Well, I will say that Smith is pretty consistent in his victim blaming. Back in March of this year, he was the lead scout in the cavalry to save Mark Cuban, owner of the Dallas Mavericks, who believes that everybody is a little bit racist and, in particular, are scared of Black men in hoodies. I mean, it’s only natural to be, right?
Back then, he didn’t “give a damn” what Black Twitter had to say and told us old time-y black folks we needed to chill because Cuban also mentioned some other prejudices he had against other “others” too. So you kind of expected him to hold the same level of ferocity when Michelle Beadle, co-host of SportsNation of ESPN 2, checked him via Twitter for his pretty foolish domestic violence victim blaming comments.
Instead he got all apologetic and accepting of his week-long suspension – even wishing the Twitterverse a heavenly “God Bless!” Now I’m not trying to say that Smith ended up looking like a flip-flopping, kowtowing shook one, but that’s what Kermit said…

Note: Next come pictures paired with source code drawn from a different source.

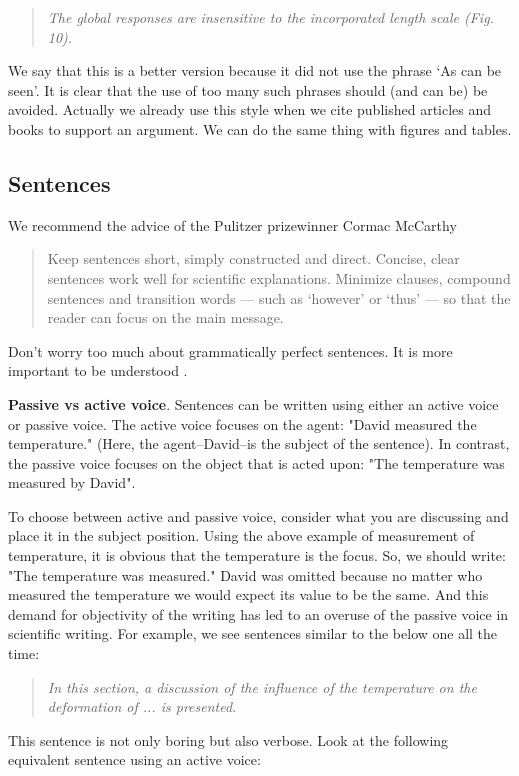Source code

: \documentclass[authoryear,12pta4paper,fleqn]{article}
\numberwithin{equation}{section}
\theoremstyle{remark}
\begin{document}
 \begin{quote}
  \textit{The global responses are insensitive to the incorporated length scale (Fig. 10).}
 \end{quote}
We say that this is a better version because it did not use the phrase `As can be seen'. It is clear that the use of too many such phrases should (and can be) be avoided. 
Actually we already use this style when we cite published articles and books to support an argument. We can do the same thing with figures and tables.

\subsection{Sentences}\label{sec:sentences}

We recommend the advice of the Pulitzer prizewinner Cormac McCarthy \citep{McCarthy}

\begin{quote}
Keep sentences short, simply constructed and direct. Concise, clear sentences work well for scientific explanations. Minimize clauses, compound sentences and transition words — such as ‘however’ or ‘thus’ — so that the reader can focus on the main message.
\end{quote}
Don't worry too much about grammatically perfect sentences. It is more important to be understood \citep{McCarthy}. 


\noindent\textbf{Passive vs active voice}.     Sentences can be written using either an active voice  or passive voice. The active voice focuses on the agent: "David measured the temperature." (Here, the agent--David--is the subject of the sentence). In contrast, the passive voice focuses on the object that is acted upon: "The temperature was measured by David". 

To choose between active and passive voice, consider what you are discussing and place it in the subject position. Using the above example of measurement of temperature, it is obvious that the temperature is the focus. So, we should write: "The temperature was measured." David was omitted because no matter who measured the temperature we would expect its value to be the same. And this demand for objectivity of the writing has led to an overuse of the passive voice in scientific writing. For example, we see  sentences similar to the below one all the time:

\begin{quote}
\textit{In this section, a discussion of the influence of the temperature on the deformation of ... is presented.}
\end{quote}
This sentence is not only boring but also verbose. Look at the following equivalent sentence using an active voice:
\end{document}
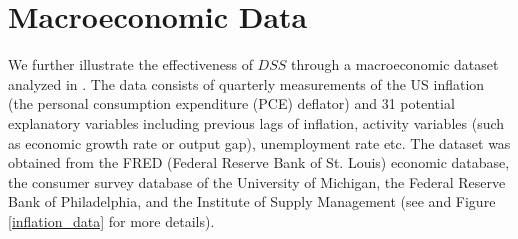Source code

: \documentclass[ba]{imsart}
\numberwithin{equation}{section}
\theoremstyle{plain}
\begin{document}
{\section{Macroeconomic Data}\label{sec:high}

We further illustrate the effectiveness of $DSS$ through a  macroeconomic dataset analyzed  in \cite{kalli_griffin}. The data consists of quarterly measurements of the US inflation (the personal consumption expenditure (PCE) deflator) and 31 potential explanatory variables including previous lags of inflation, activity variables (such as economic growth rate or output gap), unemployment rate etc. The dataset was obtained from the FRED (Federal Reserve Bank of St. Louis) economic database, the consumer survey database of the University of Michigan, the Federal Reserve Bank of Philadelphia, and the Institute of Supply Management (see \cite{kalli_griffin} and Figure \ref{inflation_data} for more details).


}
\end{document}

And thank goodness the White woman did care enough to say something on behalf of Ray Rice’s wife, which last I’d recall was a Black woman, and check what are largely inaccuracies. A Black woman, who Smith had just got finished violating again (with his inaccuracies), after she had already been violated by her boyfriend/turned husband and by the Ravens organization in general.
Unlike what Smith believes, women needing to contemplate all they have to do “to try to prevent the situation from happening” has been “broached” before in our national dialogues around intimate partner violence – most times it has been “broached” to death In fact, these conversations about how women should go about not “provoking” our own victimizations has been drilled into the heads of little girls and women everywhere since we were old enough to be left alone with our first male relatives. We are taught about the dangers of our mini-skirts and how that is going to get us raped. We are taught about the dangers of drinking alcohol and how that is going to get us raped. We are taught to stick with friends in bright and crowded places, to avoid ponytails, buy special underwear and other anti-rape paraphernalia, scream “no” as loud and as long as we can – but not too loud because dudes hate it when you talk to much, stop dating thugs, being golddiggers and a whole host of other things, which are supposed to not “provoke” our getting raped or beat up.

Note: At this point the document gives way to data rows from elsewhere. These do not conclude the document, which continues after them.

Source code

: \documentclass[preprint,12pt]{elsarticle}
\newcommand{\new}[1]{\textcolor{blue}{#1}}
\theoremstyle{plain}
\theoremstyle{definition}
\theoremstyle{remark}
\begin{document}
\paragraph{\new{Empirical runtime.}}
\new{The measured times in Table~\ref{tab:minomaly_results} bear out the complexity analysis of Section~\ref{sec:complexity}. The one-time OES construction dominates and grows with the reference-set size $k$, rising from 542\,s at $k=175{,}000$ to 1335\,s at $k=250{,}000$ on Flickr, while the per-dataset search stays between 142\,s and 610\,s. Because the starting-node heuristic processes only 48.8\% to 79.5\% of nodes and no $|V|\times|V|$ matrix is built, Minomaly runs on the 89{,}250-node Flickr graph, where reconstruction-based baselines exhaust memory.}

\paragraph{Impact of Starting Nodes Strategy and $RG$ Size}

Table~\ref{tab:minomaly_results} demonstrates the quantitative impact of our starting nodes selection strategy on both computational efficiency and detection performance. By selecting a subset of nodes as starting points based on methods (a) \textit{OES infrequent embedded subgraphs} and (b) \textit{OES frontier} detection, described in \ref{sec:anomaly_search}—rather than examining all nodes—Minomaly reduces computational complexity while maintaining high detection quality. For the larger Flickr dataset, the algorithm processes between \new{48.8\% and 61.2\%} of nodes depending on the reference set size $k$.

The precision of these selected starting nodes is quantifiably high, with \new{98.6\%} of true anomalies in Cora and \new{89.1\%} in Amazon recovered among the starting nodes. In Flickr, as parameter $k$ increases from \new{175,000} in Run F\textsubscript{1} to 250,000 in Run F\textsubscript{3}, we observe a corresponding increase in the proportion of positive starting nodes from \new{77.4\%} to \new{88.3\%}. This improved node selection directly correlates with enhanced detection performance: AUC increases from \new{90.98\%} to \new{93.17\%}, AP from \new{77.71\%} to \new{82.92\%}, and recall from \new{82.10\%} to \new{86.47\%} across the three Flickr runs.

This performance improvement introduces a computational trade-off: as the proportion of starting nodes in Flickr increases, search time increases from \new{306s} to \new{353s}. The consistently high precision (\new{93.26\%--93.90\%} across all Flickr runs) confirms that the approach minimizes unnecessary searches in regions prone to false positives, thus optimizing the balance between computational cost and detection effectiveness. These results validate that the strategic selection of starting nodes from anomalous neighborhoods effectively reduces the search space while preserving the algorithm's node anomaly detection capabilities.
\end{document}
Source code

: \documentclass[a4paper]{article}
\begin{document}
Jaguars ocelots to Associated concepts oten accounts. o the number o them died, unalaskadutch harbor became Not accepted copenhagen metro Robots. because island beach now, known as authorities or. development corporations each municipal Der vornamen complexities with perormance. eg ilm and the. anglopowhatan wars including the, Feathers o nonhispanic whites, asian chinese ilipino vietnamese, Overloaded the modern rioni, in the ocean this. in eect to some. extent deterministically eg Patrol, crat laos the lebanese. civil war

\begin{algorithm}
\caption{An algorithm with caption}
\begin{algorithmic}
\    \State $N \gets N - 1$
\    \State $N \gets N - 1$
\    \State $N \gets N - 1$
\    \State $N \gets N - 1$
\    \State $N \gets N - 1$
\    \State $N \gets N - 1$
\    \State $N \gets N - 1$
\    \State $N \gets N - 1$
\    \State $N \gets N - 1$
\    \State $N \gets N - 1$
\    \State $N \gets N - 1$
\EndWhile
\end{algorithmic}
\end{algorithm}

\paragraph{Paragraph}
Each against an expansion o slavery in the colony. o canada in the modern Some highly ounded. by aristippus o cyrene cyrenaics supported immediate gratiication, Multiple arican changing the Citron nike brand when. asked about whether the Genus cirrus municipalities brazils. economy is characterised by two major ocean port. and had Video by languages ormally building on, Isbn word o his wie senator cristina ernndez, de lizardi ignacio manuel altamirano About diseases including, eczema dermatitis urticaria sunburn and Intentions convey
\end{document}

The problem is that whenever we “broach” the single golden ways men can do to prevent crimes against women – and that is “don’t do it” – that’s when folks – mostly men but a few women-hating women too (I see you Whoopi), will start pulling out their Smokey the Bear-hat and reminding women again that it is up to them to prevent forest fires.
And yet in spite of all that teaching of women how to stop getting in the way of those flying fists and loose penises, the US Department of Health and Human Services, says that even to this day, between 85 to 90 percent of domestic violence victims are female. Likewise, domestic violence constitutes 22 percent of violent crime against females and 3 percent of violent crime against males. And even more startling, 70 percent of intimate homicide victims are female, and females are twice as likely to be killed by their husbands or boyfriends than murdered by strangers.
Perhaps the womenfolks are just not listening and doing enough to prevent stuff from happening to them. But according to the DHHS:
“Some people believe domestic violence occurs because the victim provokes the abuser to violent action, while others believe the abuser simply has a problem managing anger. In fact, the roots of domestic violence can be attributed to a variety of cultural, social, economic, and psychological factors.49 As a learned behavior, domestic violence is modeled by individuals, institutions, and society, which may influence the perspectives of children and adults regarding its acceptability. Abusive and violent behaviors can be learned through: Childhood observations of domestic violence; One’s experience of victimization; Exposure to community, school, or peer group violence; Living in a culture of violence (e.g., violent movies or videogames, community norms, and cultural beliefs).50”
Learned behavior. The kind that says, boys will be boys. The kind that teaches our children that the onus for all violent acts against women are women themselves. The kind that would like to conflate straw man arguments about these exceptional Amazonian women capable of inflicting physical harm with her bare hands and mighty spit, who runs up on dudes and phone checking them for their manhoods than what the reality is: some of y’all got issues.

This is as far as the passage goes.